Quand s’abat la violence, l’exode et l’exil, quand la survie ordonne l’abandon d’une terre, les livres deviennent le territoire manquant. Quand tout est laissé derrière soi, la feuille et le crayon deviennent, plus qu’un viatique, une machine de résistance, la plus simple et la plus rudimentaire mais aussi la plus indestructible, face aux forces de mort et d’effacement. La bibliothèque fait alors office tout à la fois de refuge, d’hôpital, de préfecture, de cathédrale, de maisonnée et de cour de Justice.
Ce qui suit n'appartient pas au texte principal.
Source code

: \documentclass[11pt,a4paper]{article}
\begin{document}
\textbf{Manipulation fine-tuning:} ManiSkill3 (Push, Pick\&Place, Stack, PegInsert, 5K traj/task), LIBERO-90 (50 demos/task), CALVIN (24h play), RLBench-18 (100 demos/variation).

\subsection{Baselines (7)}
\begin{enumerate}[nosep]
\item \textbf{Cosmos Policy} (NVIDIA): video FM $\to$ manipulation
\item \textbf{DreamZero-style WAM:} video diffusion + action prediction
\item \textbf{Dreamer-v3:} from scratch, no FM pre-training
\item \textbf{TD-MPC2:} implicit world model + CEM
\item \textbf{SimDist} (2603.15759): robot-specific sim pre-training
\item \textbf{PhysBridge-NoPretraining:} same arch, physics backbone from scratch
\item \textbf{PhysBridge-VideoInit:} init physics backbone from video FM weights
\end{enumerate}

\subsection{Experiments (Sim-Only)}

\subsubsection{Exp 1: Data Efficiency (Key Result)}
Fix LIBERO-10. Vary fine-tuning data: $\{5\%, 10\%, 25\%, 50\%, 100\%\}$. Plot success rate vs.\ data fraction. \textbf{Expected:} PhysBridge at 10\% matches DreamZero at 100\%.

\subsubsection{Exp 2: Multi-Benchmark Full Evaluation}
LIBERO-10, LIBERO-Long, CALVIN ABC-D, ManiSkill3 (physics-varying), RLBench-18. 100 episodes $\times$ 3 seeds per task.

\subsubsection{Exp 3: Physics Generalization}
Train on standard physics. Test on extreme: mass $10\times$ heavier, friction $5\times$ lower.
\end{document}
C’est une de ces histoires de vie et de mort, d’effacements et d’écritures, de dispersion, de collection et de récollection, de littérature et de résistance, que raconte le grand et beau livre de Boris Adjemian : La Bibliothèque et le survivant. Sous-titré Un intellectuel arménien au siècle des génocides, il re-collecte et re-compose, à son tour, les traces et les trajectoires d’Aram Andonian, rescapé du génocide de 1915, réfugié en France en 1919, créateur en 1928 de la Bibliothèque arménienne de Paris, connue sous le nom de Bibliothèque Nubar. De sa conception à sa réalisation matérielle, de sa construction à son ameublement, de la levée des fonds, dans toute les diasporas, à la constitution du fonds, comprenant des centaines de témoignages de rescapés mais aussi bien d’autres traces des disparus, bien d’autres preuves du crime, bien d’autres mises en forme du vouloir-vivre, c’est toute une histoire sociale de la survivance qui nous est délivrée dans cette oeuvre que nous qualifions de grande et belle à tous égards : par le format – plus de six-cent pages – comme par l’ambition et la puissance émotionnelle (...)
Ces cas d’étude modifient le regard que nous portons ordinairement sur des sociétés, juives ou arméniennes, marquées par la persécution. Ils rappellent la nécessité de ne pas minimiser la propension des acteurs sociaux à agir sur les conditions de leur propre existence. Alors que l’histoire des mobilisations juives après la Shoah relativise la pertinence des catégories de victime et de survivant, la vie culturelle des communautés de rescapés est un des éléments qui montrent qu’elles ne sont pas passives. De manière analogue, l’histoire de la Bibliothèque Nubar rappelle que la vie collective des communautés diasporiques arméniennes issues du génocide ne se résume pas aux difficultés de l’immigration, à la dépendance vis-à-vis de l’aide aux réfugiés et aux orphelins, à la torpeur du désastre politique et humain. La vie sociale, politique, culturelle et intellectuelle des Arméniens de la diaspora dans l’entre-deux-guerres traduit des capacités de sursaut, de réflexions et d’engagements en faveur d’un regain national, malgré la situation de dispersion et l’absence d’un État, ou même d’un territoire défini. Constat qui nous renvoie au système de valeurs que traduit la patrimonialisation d’une bibliothèque arménienne en exil et de ses collections.